William McIntyre

Personal information
- Born: 24 May 1844 Eastwood, Nottinghamshire, England
- Died: 13 September 1892 (aged 48) Prestwich, Lancashire, England
- Batting: Right-handed
- Bowling: Right-arm fast
- Relations: Michael McIntyre (brother); Martin McIntyre (brother);

Domestic team information
- 1869–1871: Nottinghamshire
- 1872-1880: Lancashire
- FC debut: 17 May 1869 All England Eleven v United England Eleven
- Last FC: 22 July 1880 Lancashire v Gloucestershire

Career statistics
| Competition | First-class |
| Matches | 97 |
| Runs scored | 1,323 |
| Batting average | 10.41 |
| 100s/50s | 0/4 |
| Top score | 99 |
| Balls bowled | 18,573 |
| Wickets | 510 |
| Bowling average | 12.61 |
| 5 wickets in innings | 53 |
| 10 wickets in match | 14 |
| Best bowling | 8/31 |
| Catches/stumpings | 69/– |
- Source: CricketArchive, February 2011

= William McIntyre (English cricketer) =

English cricketer

William McIntyre (24 May 1844 - 13 September 1892) was an English cricketer who played first-class cricket for Nottinghamshire from 1869 to 1871 and for Lancashire from 1872 to 1880.
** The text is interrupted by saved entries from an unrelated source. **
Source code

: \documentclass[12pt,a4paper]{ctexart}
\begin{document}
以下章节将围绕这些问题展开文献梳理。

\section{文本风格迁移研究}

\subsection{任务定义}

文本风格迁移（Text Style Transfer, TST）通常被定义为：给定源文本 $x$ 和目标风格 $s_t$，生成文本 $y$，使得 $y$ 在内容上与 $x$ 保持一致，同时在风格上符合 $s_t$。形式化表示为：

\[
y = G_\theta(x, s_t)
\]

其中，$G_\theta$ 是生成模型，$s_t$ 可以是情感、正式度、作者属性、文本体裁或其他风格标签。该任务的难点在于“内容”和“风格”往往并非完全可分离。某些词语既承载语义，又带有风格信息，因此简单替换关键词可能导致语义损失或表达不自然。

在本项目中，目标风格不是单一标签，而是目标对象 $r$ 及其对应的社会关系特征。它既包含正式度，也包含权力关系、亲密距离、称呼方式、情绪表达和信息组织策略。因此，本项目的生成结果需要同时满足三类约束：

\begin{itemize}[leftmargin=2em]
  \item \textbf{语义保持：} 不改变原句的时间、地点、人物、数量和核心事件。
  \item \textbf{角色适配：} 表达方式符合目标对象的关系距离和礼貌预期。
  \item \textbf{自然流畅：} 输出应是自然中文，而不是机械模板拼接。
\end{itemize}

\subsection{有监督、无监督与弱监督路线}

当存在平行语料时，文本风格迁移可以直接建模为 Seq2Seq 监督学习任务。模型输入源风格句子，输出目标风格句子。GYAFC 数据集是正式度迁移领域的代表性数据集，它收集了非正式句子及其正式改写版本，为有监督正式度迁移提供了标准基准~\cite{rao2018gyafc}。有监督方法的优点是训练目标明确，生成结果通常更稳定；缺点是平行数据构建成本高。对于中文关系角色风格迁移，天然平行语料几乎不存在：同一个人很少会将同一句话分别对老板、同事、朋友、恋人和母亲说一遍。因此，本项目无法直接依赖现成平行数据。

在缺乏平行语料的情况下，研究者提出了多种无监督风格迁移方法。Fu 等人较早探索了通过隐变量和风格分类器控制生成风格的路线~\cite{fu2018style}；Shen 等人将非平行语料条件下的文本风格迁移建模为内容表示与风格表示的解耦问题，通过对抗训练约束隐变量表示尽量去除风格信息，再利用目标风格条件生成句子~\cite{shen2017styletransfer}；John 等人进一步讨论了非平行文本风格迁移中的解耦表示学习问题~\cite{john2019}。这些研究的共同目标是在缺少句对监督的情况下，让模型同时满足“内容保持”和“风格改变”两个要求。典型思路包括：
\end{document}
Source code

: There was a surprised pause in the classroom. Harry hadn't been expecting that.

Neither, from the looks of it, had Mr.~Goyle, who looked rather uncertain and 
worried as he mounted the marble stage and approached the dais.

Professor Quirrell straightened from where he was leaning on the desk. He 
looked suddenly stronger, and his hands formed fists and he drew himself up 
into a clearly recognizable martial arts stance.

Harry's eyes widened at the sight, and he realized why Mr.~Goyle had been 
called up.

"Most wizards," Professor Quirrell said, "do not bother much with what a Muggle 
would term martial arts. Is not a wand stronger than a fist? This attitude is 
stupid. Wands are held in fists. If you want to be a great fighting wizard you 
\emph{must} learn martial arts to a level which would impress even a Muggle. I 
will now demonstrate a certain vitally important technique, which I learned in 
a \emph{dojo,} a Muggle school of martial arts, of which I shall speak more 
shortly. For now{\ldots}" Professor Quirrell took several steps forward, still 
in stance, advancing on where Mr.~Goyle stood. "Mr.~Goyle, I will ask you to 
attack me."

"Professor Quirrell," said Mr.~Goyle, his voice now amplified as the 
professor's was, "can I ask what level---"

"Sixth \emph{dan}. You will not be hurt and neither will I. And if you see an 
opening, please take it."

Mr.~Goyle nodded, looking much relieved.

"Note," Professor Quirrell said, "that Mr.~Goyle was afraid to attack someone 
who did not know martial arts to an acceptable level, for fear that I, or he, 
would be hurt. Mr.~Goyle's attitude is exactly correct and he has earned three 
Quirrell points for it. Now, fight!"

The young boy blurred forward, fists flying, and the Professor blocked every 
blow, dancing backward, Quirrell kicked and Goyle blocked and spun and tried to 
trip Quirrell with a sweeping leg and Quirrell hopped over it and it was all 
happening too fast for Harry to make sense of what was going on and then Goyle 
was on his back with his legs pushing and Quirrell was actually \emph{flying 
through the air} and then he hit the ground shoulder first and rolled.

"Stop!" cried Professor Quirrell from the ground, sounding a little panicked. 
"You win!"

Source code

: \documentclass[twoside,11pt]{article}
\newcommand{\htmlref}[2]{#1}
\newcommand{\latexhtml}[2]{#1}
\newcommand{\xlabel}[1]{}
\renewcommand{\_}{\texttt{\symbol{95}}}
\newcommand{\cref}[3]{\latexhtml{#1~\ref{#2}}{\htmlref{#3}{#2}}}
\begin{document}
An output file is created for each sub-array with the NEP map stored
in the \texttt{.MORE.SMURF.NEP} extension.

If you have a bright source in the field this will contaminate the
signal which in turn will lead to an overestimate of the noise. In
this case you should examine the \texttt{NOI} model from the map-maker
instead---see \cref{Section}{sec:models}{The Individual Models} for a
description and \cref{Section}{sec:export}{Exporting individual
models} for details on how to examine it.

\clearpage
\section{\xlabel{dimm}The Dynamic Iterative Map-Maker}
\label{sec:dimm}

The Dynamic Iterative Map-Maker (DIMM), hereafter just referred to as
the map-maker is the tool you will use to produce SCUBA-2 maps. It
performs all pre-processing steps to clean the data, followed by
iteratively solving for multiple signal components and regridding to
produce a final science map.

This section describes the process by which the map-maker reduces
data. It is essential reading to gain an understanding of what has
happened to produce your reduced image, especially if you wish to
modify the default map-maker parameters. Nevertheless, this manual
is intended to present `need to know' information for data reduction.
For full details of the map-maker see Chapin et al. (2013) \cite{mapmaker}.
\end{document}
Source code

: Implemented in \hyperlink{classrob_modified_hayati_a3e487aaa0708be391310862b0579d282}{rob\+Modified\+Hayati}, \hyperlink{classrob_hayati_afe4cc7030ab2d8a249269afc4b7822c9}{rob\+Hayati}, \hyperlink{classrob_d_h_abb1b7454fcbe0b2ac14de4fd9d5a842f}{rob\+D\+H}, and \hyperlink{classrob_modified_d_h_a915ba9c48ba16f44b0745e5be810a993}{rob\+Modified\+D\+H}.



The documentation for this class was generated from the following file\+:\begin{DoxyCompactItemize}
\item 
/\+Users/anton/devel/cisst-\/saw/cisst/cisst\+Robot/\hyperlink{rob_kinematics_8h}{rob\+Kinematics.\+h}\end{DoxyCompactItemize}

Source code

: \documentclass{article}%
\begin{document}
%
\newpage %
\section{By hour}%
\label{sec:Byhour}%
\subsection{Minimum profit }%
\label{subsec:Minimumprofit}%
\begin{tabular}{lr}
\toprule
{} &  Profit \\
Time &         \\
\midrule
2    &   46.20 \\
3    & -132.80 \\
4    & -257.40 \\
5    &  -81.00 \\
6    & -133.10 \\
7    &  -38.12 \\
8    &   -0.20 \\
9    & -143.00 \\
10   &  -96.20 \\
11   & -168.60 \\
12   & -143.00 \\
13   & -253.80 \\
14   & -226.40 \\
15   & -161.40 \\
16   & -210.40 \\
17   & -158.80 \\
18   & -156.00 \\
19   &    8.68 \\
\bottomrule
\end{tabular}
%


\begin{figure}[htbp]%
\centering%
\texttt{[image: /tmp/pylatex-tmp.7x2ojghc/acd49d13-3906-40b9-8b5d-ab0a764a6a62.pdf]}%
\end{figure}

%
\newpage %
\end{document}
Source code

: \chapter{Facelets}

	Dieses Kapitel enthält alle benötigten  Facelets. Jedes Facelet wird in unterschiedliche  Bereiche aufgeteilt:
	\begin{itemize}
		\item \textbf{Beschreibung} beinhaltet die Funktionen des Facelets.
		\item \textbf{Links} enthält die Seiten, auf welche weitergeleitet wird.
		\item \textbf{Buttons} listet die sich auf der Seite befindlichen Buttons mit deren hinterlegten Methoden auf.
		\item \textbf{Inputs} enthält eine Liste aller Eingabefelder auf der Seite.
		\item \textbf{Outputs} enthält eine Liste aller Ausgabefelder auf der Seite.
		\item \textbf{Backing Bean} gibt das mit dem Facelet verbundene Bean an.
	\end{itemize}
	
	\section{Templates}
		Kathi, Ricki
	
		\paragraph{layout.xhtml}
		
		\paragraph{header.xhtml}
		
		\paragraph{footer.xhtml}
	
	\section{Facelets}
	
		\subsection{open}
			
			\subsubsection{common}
McIntyre was born at Eastwood, Nottinghamshire and is first recorded as playing for Eastwood in 1866. In 1867, he began as a professional with the Nottingham Commercial Club at Trent Bridge and also started playing for the All England Eleven. A match for All England against the United England Eleven in 1869 marked his first-class debut. Also in 1869 he started playing for Nottinghamshire and achieved his career highest score of 99 in his second match of the season against Kent. In 1870 he took 3 five-wicket innings and took ten wickets in one match. Also in 1870 he took up a post with Bolton Cricket Club. His form for Nottinghamshire dropped in the 1871 season and in 1872, with residency established, he started playing for Lancashire. In the first six seasons he took 40 five wicket innings and had 12 ten-wicket matches. He was a nemesis to newly formed Derbyshire, who gave him 14 five wicket innings, and he achieved his best performance of 8 for 31 against Derbyshire in 1877. He left the Bolton Club at the end of the 1877 season and a benefit match was held for him on 14 September between A.N.Hornby's XI and Sixteen of Bolton. His next position was with Castleton Club at Rochdale. His form declined in 1878 and 1879 and he played his last season for Lancashire in 1880.

McIntyre was a right-arm fast bowler and took 510 first-class wickets at an average of 12.61 and a best performance of 8 for 31. He was a right-handed batsman and played 151 innings in 97 first-class matches with an average of 10.41 and a top score of 99. His benefit season of 1881 at Lancashire raised £1,000.

McIntyre remained with Castleton Club until 1882 and then umpired three matches for Cambridge University in 1882 and 1883.

McIntyre died at the asylum at Prestwich, Lancashire at the age of 48 and was buried in Bolton Cemetery. His brothers Michael McIntyre and Martin McIntyre also played for Nottinghamshire.